DATASET EXTRACT:
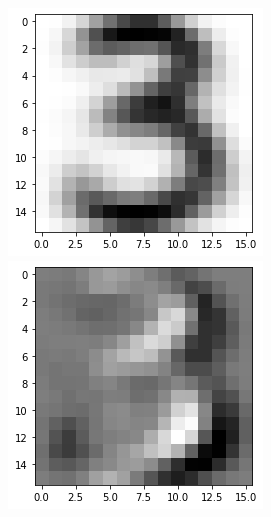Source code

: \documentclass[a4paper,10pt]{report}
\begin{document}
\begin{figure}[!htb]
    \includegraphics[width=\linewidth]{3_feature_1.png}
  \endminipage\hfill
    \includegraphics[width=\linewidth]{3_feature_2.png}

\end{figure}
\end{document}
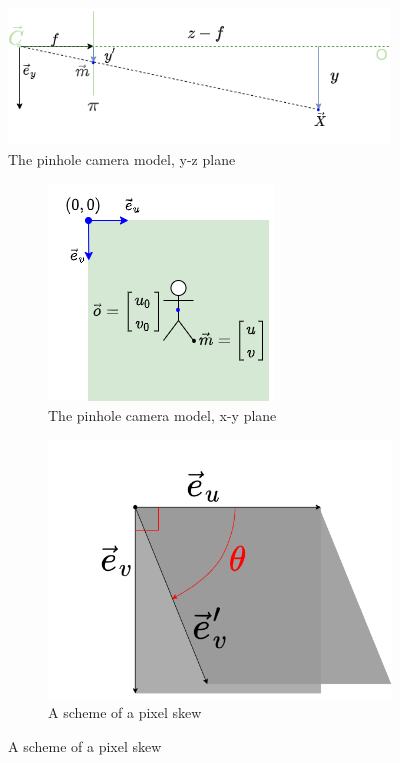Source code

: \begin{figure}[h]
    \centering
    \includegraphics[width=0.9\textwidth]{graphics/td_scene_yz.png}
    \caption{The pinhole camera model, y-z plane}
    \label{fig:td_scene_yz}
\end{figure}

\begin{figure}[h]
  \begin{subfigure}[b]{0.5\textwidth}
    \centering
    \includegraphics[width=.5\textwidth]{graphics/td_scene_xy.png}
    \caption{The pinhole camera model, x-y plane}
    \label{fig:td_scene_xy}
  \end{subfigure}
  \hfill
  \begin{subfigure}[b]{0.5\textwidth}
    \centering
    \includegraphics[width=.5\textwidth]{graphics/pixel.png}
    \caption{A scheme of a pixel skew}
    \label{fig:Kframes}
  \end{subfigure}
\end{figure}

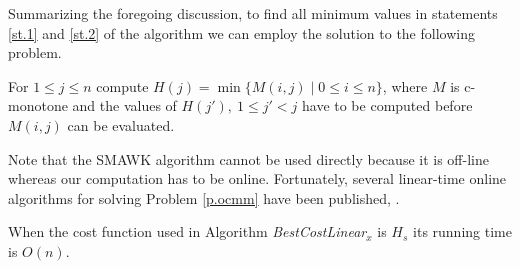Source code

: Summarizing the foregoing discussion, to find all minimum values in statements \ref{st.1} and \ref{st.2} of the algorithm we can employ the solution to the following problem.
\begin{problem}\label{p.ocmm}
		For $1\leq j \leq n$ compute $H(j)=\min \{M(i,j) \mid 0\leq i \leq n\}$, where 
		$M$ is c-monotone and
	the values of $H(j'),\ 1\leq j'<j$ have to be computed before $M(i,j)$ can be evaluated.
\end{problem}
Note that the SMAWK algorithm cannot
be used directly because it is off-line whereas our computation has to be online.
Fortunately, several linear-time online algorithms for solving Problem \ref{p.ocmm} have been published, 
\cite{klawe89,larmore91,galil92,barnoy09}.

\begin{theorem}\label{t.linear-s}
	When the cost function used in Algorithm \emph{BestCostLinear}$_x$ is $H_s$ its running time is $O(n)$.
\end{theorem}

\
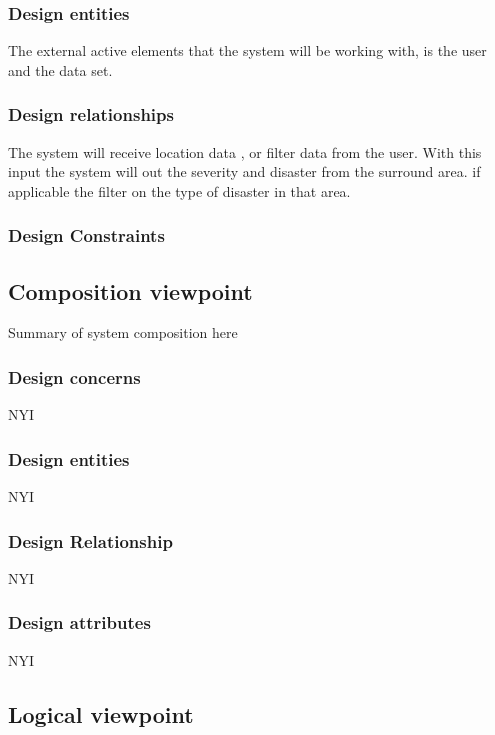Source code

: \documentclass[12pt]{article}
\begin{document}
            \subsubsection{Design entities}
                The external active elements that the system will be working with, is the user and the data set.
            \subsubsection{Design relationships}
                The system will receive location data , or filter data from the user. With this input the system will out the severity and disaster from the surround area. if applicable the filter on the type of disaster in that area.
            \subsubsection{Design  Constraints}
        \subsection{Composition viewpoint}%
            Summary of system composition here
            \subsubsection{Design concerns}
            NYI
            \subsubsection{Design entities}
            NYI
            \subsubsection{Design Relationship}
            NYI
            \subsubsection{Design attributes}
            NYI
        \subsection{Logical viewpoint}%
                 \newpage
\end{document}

WORK INSTRUCTIONS:
The entire listing above, word for word and without pictures, is what should be output.

EXERCISE RESPONSE:
Source code

: \documentclass[a4paper,10pt]{report}
\begin{document}
\begin{figure}[!htb]
    \includegraphics[width=\linewidth]{3_feature_1.png}
  \endminipage\hfill
    \includegraphics[width=\linewidth]{3_feature_2.png}

\end{figure}
\end{document}
Source code

: \begin{figure}[h]
    \centering
    \includegraphics[width=0.9\textwidth]{graphics/td_scene_yz.png}
    \caption{The pinhole camera model, y-z plane}
    \label{fig:td_scene_yz}
\end{figure}

\begin{figure}[h]
  \begin{subfigure}[b]{0.5\textwidth}
    \centering
    \includegraphics[width=.5\textwidth]{graphics/td_scene_xy.png}
    \caption{The pinhole camera model, x-y plane}
    \label{fig:td_scene_xy}
  \end{subfigure}
  \hfill
  \begin{subfigure}[b]{0.5\textwidth}
    \centering
    \includegraphics[width=.5\textwidth]{graphics/pixel.png}
    \caption{A scheme of a pixel skew}
    \label{fig:Kframes}
  \end{subfigure}
\end{figure}

Source code

: Summarizing the foregoing discussion, to find all minimum values in statements \ref{st.1} and \ref{st.2} of the algorithm we can employ the solution to the following problem.
\begin{problem}\label{p.ocmm}
		For $1\leq j \leq n$ compute $H(j)=\min \{M(i,j) \mid 0\leq i \leq n\}$, where 
		$M$ is c-monotone and
	the values of $H(j'),\ 1\leq j'<j$ have to be computed before $M(i,j)$ can be evaluated.
\end{problem}
Note that the SMAWK algorithm cannot
be used directly because it is off-line whereas our computation has to be online.
Fortunately, several linear-time online algorithms for solving Problem \ref{p.ocmm} have been published, 
\cite{klawe89,larmore91,galil92,barnoy09}.

\begin{theorem}\label{t.linear-s}
	When the cost function used in Algorithm \emph{BestCostLinear}$_x$ is $H_s$ its running time is $O(n)$.
\end{theorem}

\
Source code

: \documentclass[12pt]{article}
\begin{document}
            \subsubsection{Design entities}
                The external active elements that the system will be working with, is the user and the data set.
            \subsubsection{Design relationships}
                The system will receive location data , or filter data from the user. With this input the system will out the severity and disaster from the surround area. if applicable the filter on the type of disaster in that area.
            \subsubsection{Design  Constraints}
        \subsection{Composition viewpoint}%
            Summary of system composition here
            \subsubsection{Design concerns}
            NYI
            \subsubsection{Design entities}
            NYI
            \subsubsection{Design Relationship}
            NYI
            \subsubsection{Design attributes}
            NYI
        \subsection{Logical viewpoint}%
                 \newpage
\end{document}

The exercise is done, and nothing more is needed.